WORK ITEM
Return every line from the records below with the string "without".

Dataset excerpts:
--------------------

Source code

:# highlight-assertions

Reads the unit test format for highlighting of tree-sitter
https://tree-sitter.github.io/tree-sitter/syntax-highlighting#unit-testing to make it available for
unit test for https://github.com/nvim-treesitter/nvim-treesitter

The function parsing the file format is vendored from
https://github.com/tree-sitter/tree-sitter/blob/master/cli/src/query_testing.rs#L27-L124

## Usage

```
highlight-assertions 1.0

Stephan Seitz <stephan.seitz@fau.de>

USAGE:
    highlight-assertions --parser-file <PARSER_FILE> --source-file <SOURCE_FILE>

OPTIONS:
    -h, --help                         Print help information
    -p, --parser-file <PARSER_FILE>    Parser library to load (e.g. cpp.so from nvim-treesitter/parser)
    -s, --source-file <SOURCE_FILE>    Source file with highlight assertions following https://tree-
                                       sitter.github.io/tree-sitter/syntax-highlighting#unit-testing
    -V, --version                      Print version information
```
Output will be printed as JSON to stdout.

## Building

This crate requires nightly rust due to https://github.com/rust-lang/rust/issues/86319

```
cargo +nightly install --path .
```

--------------------

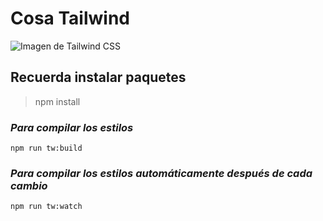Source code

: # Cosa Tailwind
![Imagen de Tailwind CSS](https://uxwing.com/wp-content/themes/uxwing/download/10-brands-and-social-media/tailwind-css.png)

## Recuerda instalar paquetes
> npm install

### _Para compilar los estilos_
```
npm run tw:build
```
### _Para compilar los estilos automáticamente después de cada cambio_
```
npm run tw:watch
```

--------------------

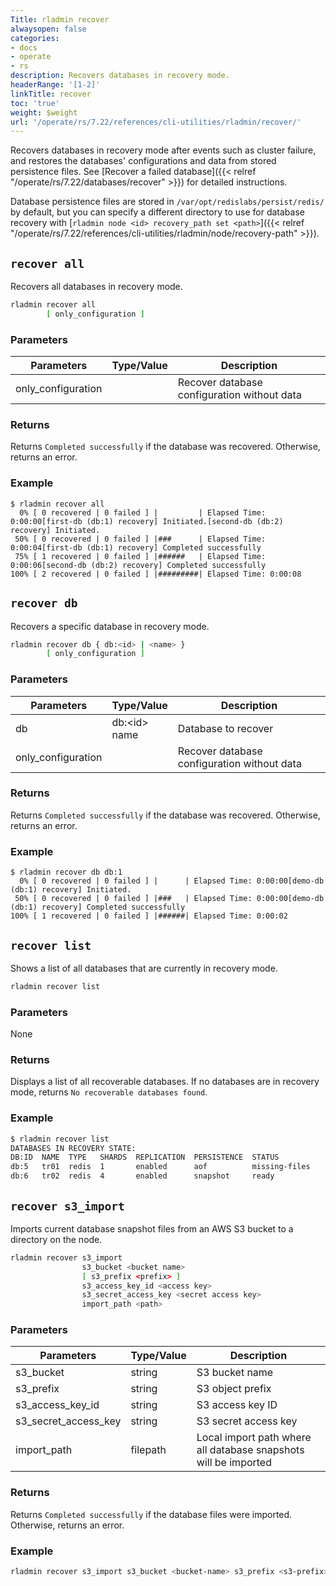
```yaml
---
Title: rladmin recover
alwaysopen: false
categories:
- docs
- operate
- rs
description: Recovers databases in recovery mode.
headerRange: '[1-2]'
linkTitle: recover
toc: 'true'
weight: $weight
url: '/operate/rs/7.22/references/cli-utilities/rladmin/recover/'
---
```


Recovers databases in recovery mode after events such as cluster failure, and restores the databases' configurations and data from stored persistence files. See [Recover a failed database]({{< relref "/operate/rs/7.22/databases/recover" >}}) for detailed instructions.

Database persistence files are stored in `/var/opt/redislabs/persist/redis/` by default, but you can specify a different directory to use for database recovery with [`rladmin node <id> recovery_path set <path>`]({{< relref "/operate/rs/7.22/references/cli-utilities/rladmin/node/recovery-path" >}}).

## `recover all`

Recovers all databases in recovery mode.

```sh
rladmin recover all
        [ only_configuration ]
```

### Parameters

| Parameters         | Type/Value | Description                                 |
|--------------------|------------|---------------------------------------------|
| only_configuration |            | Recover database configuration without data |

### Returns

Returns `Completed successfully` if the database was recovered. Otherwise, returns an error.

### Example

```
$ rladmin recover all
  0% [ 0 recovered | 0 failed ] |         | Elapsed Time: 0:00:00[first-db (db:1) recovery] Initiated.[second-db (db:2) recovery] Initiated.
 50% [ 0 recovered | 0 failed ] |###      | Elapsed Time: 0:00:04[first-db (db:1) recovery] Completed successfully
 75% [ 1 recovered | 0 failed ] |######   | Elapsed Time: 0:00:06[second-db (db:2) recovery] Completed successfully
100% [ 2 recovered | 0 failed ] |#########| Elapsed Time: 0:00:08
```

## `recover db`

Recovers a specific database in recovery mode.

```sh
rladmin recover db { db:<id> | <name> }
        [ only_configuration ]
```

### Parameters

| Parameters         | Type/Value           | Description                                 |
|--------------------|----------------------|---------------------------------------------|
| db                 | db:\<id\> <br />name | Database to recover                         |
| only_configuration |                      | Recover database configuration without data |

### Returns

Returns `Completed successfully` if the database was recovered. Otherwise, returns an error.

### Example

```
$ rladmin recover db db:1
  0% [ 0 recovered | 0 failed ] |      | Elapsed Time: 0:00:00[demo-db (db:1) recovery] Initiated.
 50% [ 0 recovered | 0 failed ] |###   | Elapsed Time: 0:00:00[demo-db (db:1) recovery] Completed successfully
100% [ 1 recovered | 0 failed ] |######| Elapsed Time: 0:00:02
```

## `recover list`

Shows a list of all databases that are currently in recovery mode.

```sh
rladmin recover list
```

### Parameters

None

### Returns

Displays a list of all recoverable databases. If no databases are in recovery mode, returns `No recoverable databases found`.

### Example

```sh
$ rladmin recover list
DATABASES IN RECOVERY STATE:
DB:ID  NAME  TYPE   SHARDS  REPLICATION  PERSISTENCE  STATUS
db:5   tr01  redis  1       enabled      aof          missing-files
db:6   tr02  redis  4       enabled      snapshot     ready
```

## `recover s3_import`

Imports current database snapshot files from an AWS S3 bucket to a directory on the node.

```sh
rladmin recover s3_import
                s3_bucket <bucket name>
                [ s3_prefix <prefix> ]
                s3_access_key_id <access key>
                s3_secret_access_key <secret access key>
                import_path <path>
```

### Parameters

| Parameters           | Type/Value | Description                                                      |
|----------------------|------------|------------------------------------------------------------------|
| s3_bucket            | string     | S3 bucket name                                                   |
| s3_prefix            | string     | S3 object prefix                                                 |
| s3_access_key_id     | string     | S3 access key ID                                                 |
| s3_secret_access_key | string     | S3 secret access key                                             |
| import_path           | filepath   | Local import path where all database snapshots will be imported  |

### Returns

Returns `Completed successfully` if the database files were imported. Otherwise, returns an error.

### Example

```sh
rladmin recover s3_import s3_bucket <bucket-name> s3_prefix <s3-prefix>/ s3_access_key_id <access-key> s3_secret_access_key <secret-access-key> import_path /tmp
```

--------------------

EXERCISE SOLUTION
| only_configuration |            | Recover database configuration without data |
| only_configuration |                      | Recover database configuration without data |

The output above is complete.